Manage data sources

Go to Data > Data sources to view the name of each ingested data source, its status, and the last time the data was refreshed for that source. You can sort the list of data sources by any column or use the search box to find the data source you want to manage.

Select a data source to view available actions.

Data source added.

  • Edit the data source to change its properties. You can't edit a single CSV data source that was used to automatically generate insights.
  • Refresh the data source to include the latest data.
  • Enrich the data source before unification to improve the quality and completeness for better results.
  • Delete the data source. A data source can be deleted only if the data isn't used in any processing such as unification, insights, activations, or exports.

If you have an Azure Data Lake data source with Common Data Model tables, you can update it to use Delta tables.

Refresh data sources

Data sources can be refreshed on an automatic schedule or refreshed manually on demand. Only the owner can manually refresh an on-premises data source.

For attached data sources, data ingestion consumes the latest data available from that data source.

Go to Settings > System > Schedule to configure system-scheduled refreshes of your ingested data sources.

To refresh a data source on demand:

  1. Go to Data > Data sources.

  2. Select the data source you want to refresh and select Refresh. The data source is now triggered for a manual refresh. Refreshing a data source updates both the table schema and data for all the tables specified in the data source.

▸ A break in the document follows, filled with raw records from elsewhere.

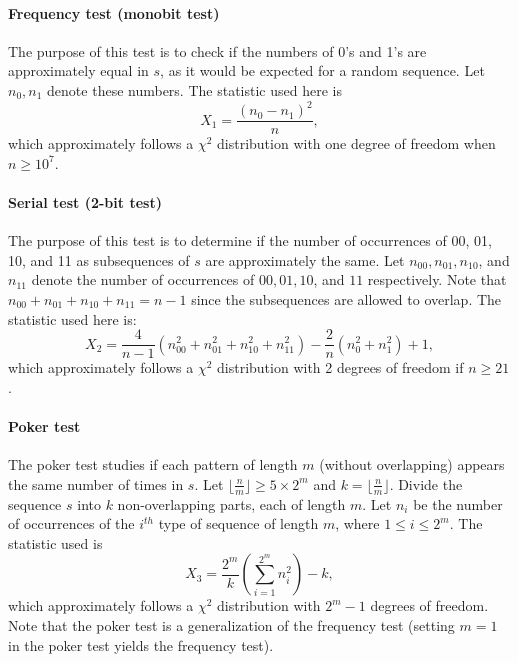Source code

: \paragraph{Frequency test (monobit test)}

The purpose of this test is to check if the numbers of 0's and 1's are approximately equal in $s$, as it would be expected for a random sequence. Let $n_0, n_1$ denote these numbers. The statistic used here is 
\begin{equation*}
X_1=\frac{(n_0-n_1)^2}{n}, 
\end{equation*}
which approximately follows a $\chi^2$ distribution with one degree of freedom when $n\geqslant 10^7$.

\paragraph{Serial test (2-bit test)}

The purpose of this test is to determine if the number of occurrences of 00, 01, 10, and 11 as subsequences of $s$ are approximately the same. Let $n_{00} , n_{01} ,n_{10}$, and $n_{11}$ denote the number of occurrences of $00, 01, 10$, and $11$ respectively. Note that $n_{00} + n_{01} + n_{10} + n_{11} = n-1$ since the subsequences are allowed to overlap. The
statistic used here is:
\begin{equation*}
X_2=\frac{4}{n-1}(n_{00}^2+n_{01}^2+n_{10}^2+n_{11}^2)-\frac{2}{n}(n_0^2+n_1^2)+1,
\end{equation*}
 which approximately follows a $\chi^2$ distribution with 2 degrees of freedom if $n\geqslant 21$.

\paragraph{Poker test}

The poker test studies if each pattern of length $m$ (without overlapping) appears the same number of times in $s$. Let $\lfloor \frac{n}{m} \rfloor\geqslant 5 \times 2^m$ and $k= \lfloor \frac{n}{m} \rfloor $. Divide the sequence $s$ into $k$ non-overlapping parts, each of length $m$. Let $n_i$ be the number of occurrences of the $i^{th}$ type of sequence of length $m$, where $1 \leqslant i \leqslant 2^m$. The statistic used is 
\begin{equation*}
X_3=\dfrac{2^m}{k}\left(\displaystyle{\sum^{2^m}_{i=1}n^2_i}\right)-k,
\end{equation*}
which approximately follows a $\chi^2$ distribution with $2^m-1$ degrees of freedom. Note that the poker test is a generalization of the frequency test (setting $m = 1$ in the poker test yields the frequency test).

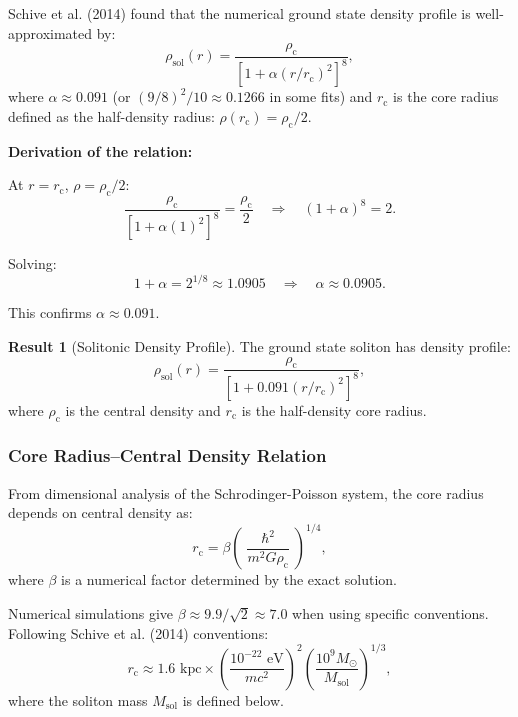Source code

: \documentclass[11pt,a4paper]{article}
\newcommand{\hbar}{\ensuremath{\hslash}}
\newcommand{\Msun}{\ensuremath{M_{\odot}}}
\newcommand{\Msol}{\ensuremath{M_{\mathrm{sol}}}}
\newcommand{\rc}{\ensuremath{r_{\mathrm{c}}}}
\newcommand{\rhoc}{\ensuremath{\rho_{\mathrm{c}}}}
\theoremstyle{definition}
\newtheorem{result}{Result}
\theoremstyle{remark}
\begin{document}
Schive et al. (2014) found that the numerical ground state density profile is well-approximated by:
\begin{equation}
\label{eq:soliton_profile}
\boxed{\rho_{\mathrm{sol}}(r) = \frac{\rhoc}{\left[1 + \alpha\left(r/\rc\right)^2\right]^8},}
\end{equation}
where $\alpha \approx 0.091$ (or $(9/8)^2/10 \approx 0.1266$ in some fits) and $\rc$ is the core radius defined as the half-density radius: $\rho(\rc) = \rhoc/2$.

\textbf{Derivation of the relation:}

At $r = \rc$, $\rho = \rhoc/2$:
\begin{equation}
\frac{\rhoc}{[1 + \alpha(1)^2]^8} = \frac{\rhoc}{2} \quad \Rightarrow \quad (1 + \alpha)^8 = 2.
\end{equation}

Solving:
\begin{equation}
1 + \alpha = 2^{1/8} \approx 1.0905 \quad \Rightarrow \quad \alpha \approx 0.0905.
\end{equation}

This confirms $\alpha \approx 0.091$.

\begin{result}[Solitonic Density Profile]
The ground state soliton has density profile:
\begin{equation}
\boxed{\rho_{\mathrm{sol}}(r) = \frac{\rhoc}{\left[1 + 0.091\left(r/\rc\right)^2\right]^8},}
\end{equation}
where $\rhoc$ is the central density and $\rc$ is the half-density core radius.
\end{result}

\subsubsection{Core Radius--Central Density Relation}

From dimensional analysis of the Schrodinger-Poisson system, the core radius depends on central density as:
\begin{equation}
\label{eq:rc_rhoc}
\rc = \beta \left(\frac{\hbar^2}{m^2 G \rhoc}\right)^{1/4},
\end{equation}
where $\beta$ is a numerical factor determined by the exact solution.

Numerical simulations give $\beta \approx 9.9/\sqrt{2} \approx 7.0$ when using specific conventions. Following Schive et al. (2014) conventions:
\begin{equation}
\boxed{\rc \approx 1.6 \text{ kpc} \times \left(\frac{10^{-22} \text{ eV}}{mc^2}\right)^2 \left(\frac{10^9 \Msun}{\Msol}\right)^{1/3},}
\end{equation}
where the soliton mass $\Msol$ is defined below.
\end{document}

  3. Select the status to open the Progress details pane and view the progress. To cancel the job, select Cancel job at the bottom of the pane.

Corrupt data sources

Data being ingested may have corrupt records that can cause the data ingestion process to complete with errors or warnings.

Note

If data ingestion completes with errors, subsequent processing (such as unification or activity creation) that leverages this data source will be skipped. If ingestion completed with warnings, subsequent processing continues but some of the records may not be included.

These errors can be seen in the task details.

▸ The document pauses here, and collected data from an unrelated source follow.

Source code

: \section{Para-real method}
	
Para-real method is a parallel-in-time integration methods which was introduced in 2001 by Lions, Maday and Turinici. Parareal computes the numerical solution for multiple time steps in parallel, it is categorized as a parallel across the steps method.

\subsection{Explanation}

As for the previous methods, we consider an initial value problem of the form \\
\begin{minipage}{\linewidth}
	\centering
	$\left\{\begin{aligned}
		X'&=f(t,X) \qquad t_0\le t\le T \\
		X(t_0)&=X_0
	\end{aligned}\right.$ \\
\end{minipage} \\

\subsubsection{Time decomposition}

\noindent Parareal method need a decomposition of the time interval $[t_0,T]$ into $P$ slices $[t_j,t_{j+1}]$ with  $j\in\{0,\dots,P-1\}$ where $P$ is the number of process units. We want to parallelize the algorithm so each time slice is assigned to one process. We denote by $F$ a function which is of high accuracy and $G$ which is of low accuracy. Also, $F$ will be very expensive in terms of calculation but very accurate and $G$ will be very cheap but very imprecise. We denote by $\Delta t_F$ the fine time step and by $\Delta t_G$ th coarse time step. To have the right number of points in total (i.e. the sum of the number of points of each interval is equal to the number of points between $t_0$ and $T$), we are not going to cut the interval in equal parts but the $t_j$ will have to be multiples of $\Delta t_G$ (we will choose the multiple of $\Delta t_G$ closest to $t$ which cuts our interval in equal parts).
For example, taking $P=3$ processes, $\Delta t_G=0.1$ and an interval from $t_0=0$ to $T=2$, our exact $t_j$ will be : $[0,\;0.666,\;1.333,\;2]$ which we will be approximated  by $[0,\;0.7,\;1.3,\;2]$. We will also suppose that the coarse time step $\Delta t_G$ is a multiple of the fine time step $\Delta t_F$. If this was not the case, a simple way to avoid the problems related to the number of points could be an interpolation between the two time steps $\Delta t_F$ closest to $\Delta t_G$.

Task detail showing corrupt data error.

Corrupt records are shown in system-created tables.

Fix corrupt data

  1. To view the corrupt data, go to Data > Tables and look for the corrupted tables in the System section. The naming schema of corrupted tables: 'DataSourceName_tableName_corrupt'.

  2. Select a corrupt table and then the Data tab.

  3. Identify the corrupt fields in a record and the reason.

    Corruption reason.

    Note

    Data > Tables only show a portion of the corrupt records. To view all the corrupt records, export the files to a container in the storage account using the export process. If you used your own storage account, you can also look at the Customer Insights folder in your storage account.

  4. Fix the corrupted data. For example, for Azure Data Lake data sources, fix the data in the Data Lake Storage or update the data types in the manifest/model.json file. For Power Query data sources, fix the data in the source file and correct the data type in the transformation step on the Power Query - Edit queries page.

After the next refresh of the data source, the corrected records are ingested to Customer Insights - Data and passed on to downstream processes.

For example, a 'birthday' column has the datatype set as 'date'. A customer record has their birthday entered as '01/01/19777'. The system flags this record as corrupt. Change the birthday in the source system to '1977'. After an automated refresh of data sources, the field now has a valid format and the record is removed from the corrupted table.